(Entries shown)

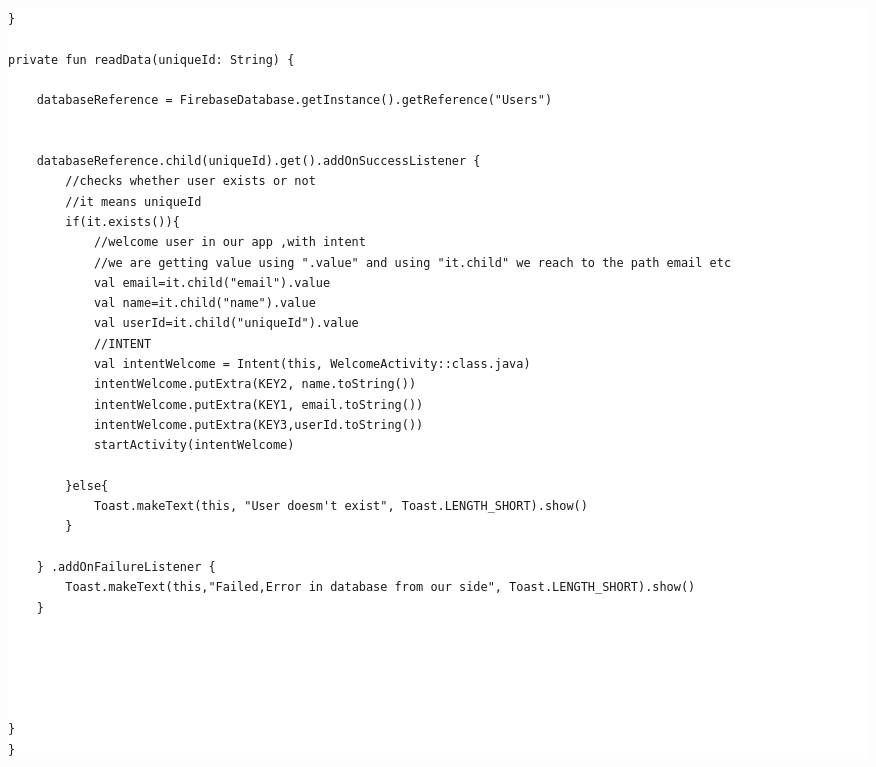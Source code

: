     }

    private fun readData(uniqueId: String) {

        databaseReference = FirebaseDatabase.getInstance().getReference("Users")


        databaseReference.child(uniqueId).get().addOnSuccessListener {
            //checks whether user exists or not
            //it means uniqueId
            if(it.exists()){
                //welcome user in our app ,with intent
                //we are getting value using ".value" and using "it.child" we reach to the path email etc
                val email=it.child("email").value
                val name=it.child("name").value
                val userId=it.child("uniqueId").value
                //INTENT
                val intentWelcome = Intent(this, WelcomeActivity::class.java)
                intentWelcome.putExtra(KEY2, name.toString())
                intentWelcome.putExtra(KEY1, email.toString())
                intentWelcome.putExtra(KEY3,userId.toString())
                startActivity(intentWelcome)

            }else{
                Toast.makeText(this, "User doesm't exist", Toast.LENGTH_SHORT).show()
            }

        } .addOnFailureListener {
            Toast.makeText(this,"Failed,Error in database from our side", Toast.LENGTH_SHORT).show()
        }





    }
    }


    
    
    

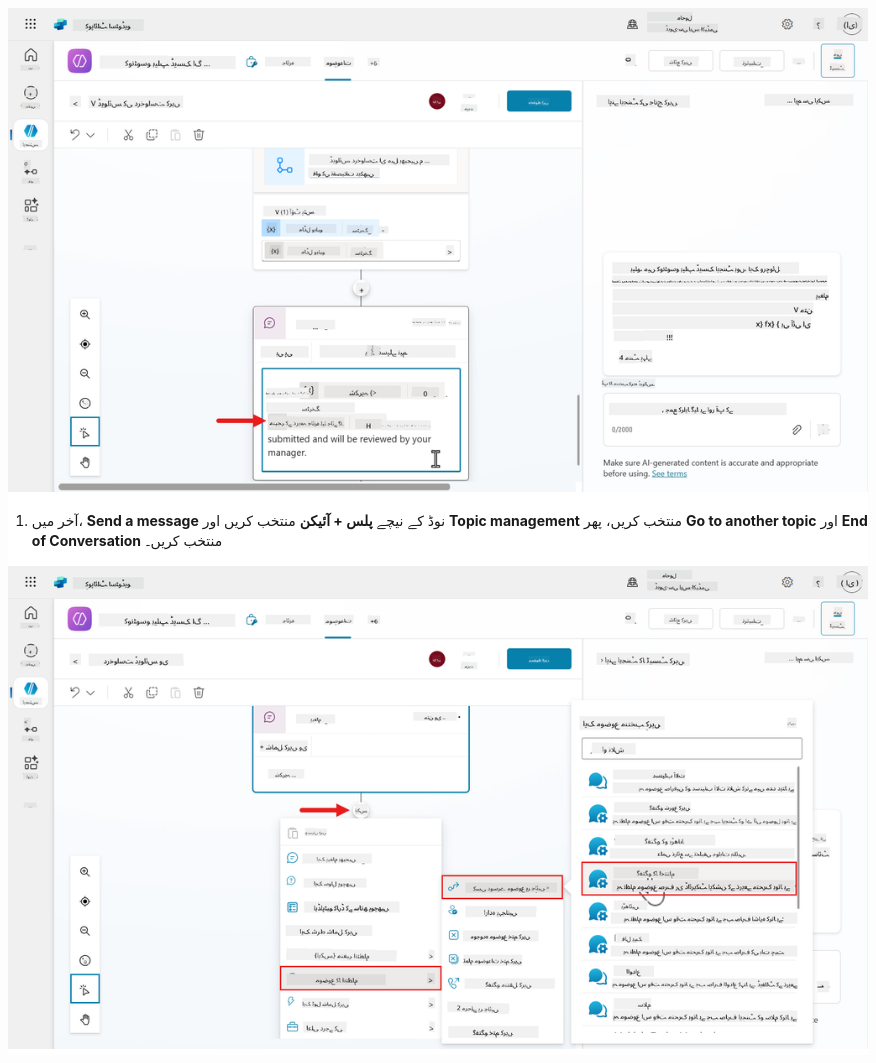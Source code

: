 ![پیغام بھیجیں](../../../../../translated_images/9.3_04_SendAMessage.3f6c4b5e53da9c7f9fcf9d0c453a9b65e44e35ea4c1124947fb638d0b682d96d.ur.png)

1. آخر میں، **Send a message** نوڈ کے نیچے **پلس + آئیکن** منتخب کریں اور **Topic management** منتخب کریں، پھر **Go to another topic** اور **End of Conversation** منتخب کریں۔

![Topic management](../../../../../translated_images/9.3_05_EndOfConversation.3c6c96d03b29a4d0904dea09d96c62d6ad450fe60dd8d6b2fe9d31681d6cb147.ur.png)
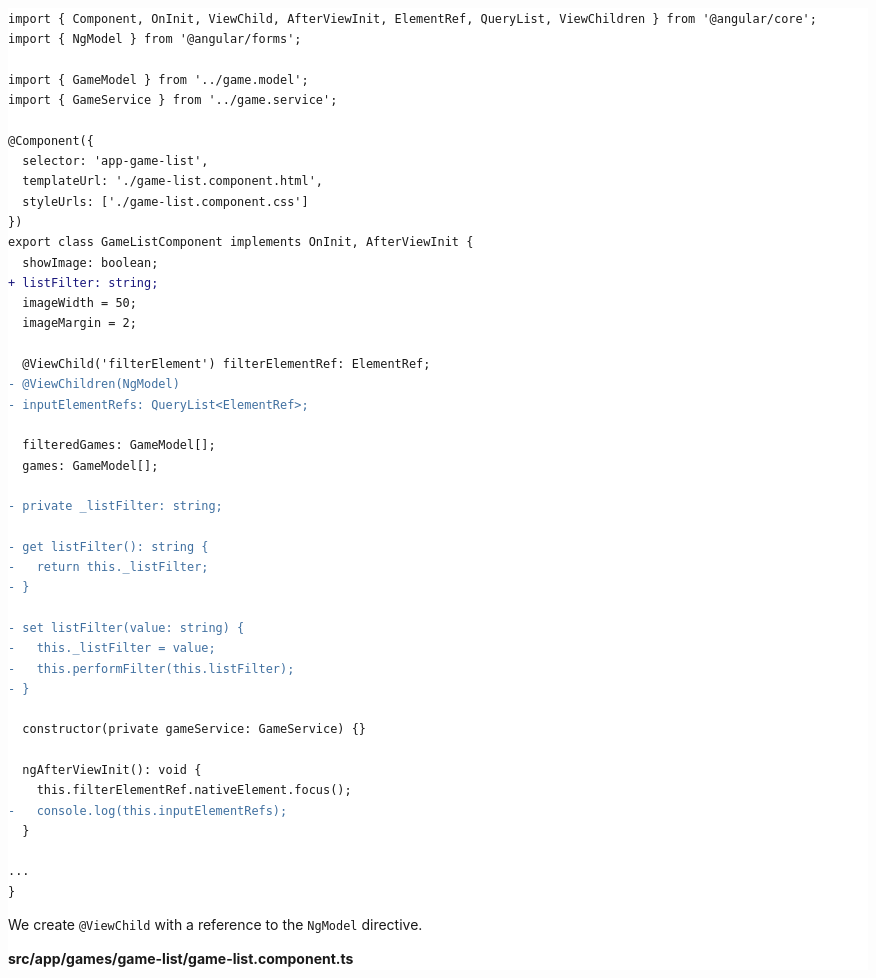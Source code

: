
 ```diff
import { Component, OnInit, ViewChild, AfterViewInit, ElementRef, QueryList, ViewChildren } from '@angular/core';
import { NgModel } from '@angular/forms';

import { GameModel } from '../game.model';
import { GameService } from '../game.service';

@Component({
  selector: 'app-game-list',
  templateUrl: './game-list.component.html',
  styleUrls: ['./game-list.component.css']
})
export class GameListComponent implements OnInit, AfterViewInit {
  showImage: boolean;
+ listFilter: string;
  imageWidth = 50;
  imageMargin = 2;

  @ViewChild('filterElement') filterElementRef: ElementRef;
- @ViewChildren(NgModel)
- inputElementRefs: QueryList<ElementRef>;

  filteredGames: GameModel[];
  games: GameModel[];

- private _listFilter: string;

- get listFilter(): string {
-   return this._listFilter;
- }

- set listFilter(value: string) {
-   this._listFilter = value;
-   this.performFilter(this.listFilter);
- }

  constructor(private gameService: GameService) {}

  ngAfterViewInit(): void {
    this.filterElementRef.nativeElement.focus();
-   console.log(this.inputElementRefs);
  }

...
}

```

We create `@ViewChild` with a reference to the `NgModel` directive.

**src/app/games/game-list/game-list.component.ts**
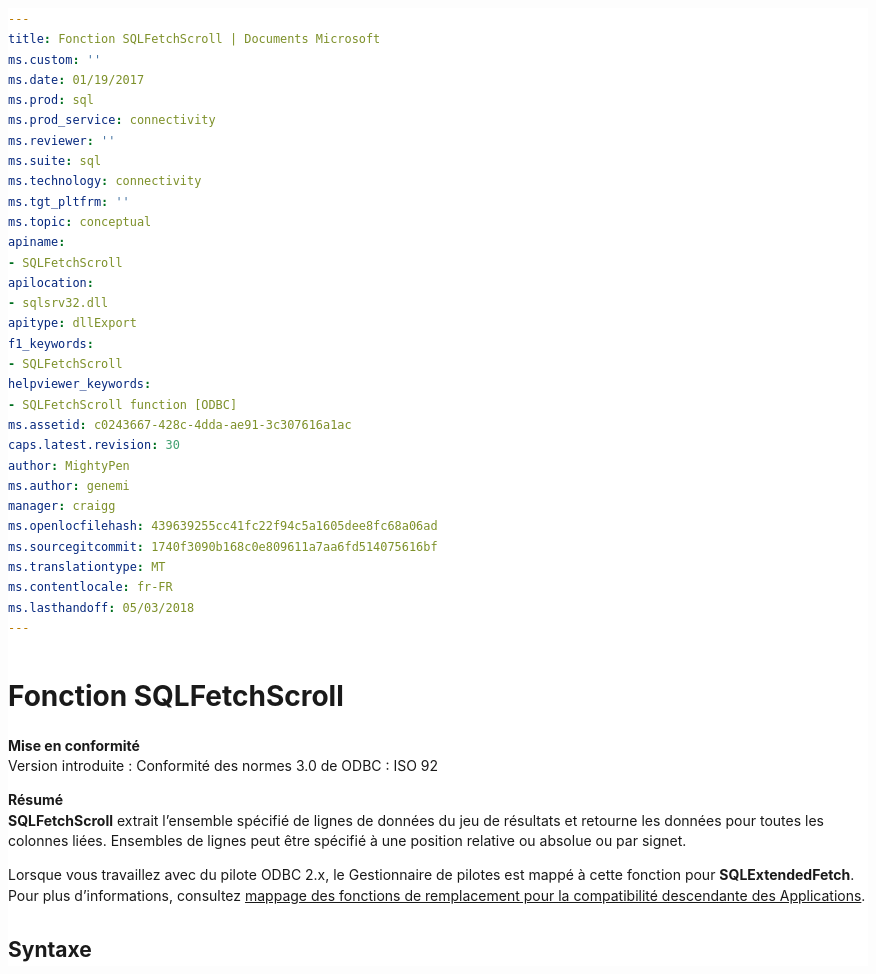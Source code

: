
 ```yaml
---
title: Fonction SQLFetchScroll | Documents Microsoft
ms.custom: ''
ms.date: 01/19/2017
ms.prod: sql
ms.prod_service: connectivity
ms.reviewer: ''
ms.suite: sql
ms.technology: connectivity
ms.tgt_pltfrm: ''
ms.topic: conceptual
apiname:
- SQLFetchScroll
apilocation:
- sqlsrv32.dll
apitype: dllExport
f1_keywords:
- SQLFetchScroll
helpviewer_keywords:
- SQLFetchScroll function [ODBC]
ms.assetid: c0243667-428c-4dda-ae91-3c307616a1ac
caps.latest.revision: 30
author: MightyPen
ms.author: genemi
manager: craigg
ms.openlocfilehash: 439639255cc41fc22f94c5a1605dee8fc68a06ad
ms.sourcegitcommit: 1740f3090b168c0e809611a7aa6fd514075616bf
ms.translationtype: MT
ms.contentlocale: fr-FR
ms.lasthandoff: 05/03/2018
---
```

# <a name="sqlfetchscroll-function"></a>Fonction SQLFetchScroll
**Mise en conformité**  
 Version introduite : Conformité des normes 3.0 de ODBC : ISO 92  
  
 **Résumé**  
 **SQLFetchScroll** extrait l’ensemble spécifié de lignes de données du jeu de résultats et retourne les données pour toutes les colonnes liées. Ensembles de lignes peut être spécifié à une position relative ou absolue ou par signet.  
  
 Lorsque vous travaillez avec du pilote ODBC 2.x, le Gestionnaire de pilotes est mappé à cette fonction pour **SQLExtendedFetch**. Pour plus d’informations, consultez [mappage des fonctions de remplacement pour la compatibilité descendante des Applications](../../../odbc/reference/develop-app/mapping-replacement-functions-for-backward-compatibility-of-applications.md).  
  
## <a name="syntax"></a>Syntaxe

(End Entries shown)

- Problem to work on
Among the lines above, which ones include the word "uniqueId"? Copy them.

- Exercise result
    private fun readData(uniqueId: String) {
        databaseReference.child(uniqueId).get().addOnSuccessListener {
            //it means uniqueId
                val userId=it.child("uniqueId").value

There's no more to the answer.